May ist am frühen Nachmittag nach Berlin gereist und hat inzwischen auch mit Kanzlerin Angela Merkel gesprochen. Das Treffen dauerte etwas eine Stunde, über Inhalte wurde bislang nichts bekannt.
Auch ein Gespräch mit Bundeskanzlerin Angela Merkel zählte zu Mays Werbetour für Brexit-Nachverhandlungen.
Aber auch unter deutschen Politikern hat May mit ihrem Nachverhandlungswunsch schlechte Karten. Michael Grosse-Brömer, Parlamentarischer Geschäftsführer der Unionsfraktion im Bundestag, warnte davor, das "ausbalancierte Verhandlungsergebnis" zwischen EU und Großbritannien nochmals "aufzuschnüren". Die Koalitionsfraktionen wollten am Donnerstag einen entsprechenden Antrag im Bundestag beschließen.
"May ist in verzweifelter Lage"
Etwas deutlicher wurde da in seiner Wortwahl der ehemalige SPD-Chef Martin Schulz im Interview mit dem Deutschlandfunk. May sei in einer "verzweifelten Lage" und das Werben für Änderungen des Abkommens der "Versuch eines Befreiungsschlages". Ein Versuch, der aus seiner Sicht scheitern werde, sagte Schulz.

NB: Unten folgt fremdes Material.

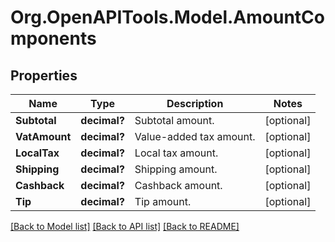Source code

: # Org.OpenAPITools.Model.AmountComponents
## Properties

Name | Type | Description | Notes
------------ | ------------- | ------------- | -------------
**Subtotal** | **decimal?** | Subtotal amount. | [optional] 
**VatAmount** | **decimal?** | Value-added tax amount. | [optional] 
**LocalTax** | **decimal?** | Local tax amount. | [optional] 
**Shipping** | **decimal?** | Shipping amount. | [optional] 
**Cashback** | **decimal?** | Cashback amount. | [optional] 
**Tip** | **decimal?** | Tip amount. | [optional] 

[[Back to Model list]](../README.md#documentation-for-models) [[Back to API list]](../README.md#documentation-for-api-endpoints) [[Back to README]](../README.md)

Ich glaube, dass Frau Merkel ihr sagen sollte und auch sagen wird, dass es Zugeständnisse nicht mehr geben wird.
Auch der deutsche Staatsminister des Außenamts, Michael Roth, stellte an das Treffen zwischen May und Merkel eher eingeschränkte Erwartungen. Er hoffe, "dass sie sich frohe Weihnachten, Stärke und alles Gute für das Neue Jahr wünschen" - aber einen Kompromiss für weitere Verhandlungen werde es sicher nicht geben.
Unabhängig vom Erfolg ihrer Gespräche mit Merkel, Juncker und Tusk will May dem britischen Parlament bis zum 21. Januar das Brexit-Abkommen zur Abstimmung vorlegen. Das teilte ein Sprecher ihrer Regierung mit.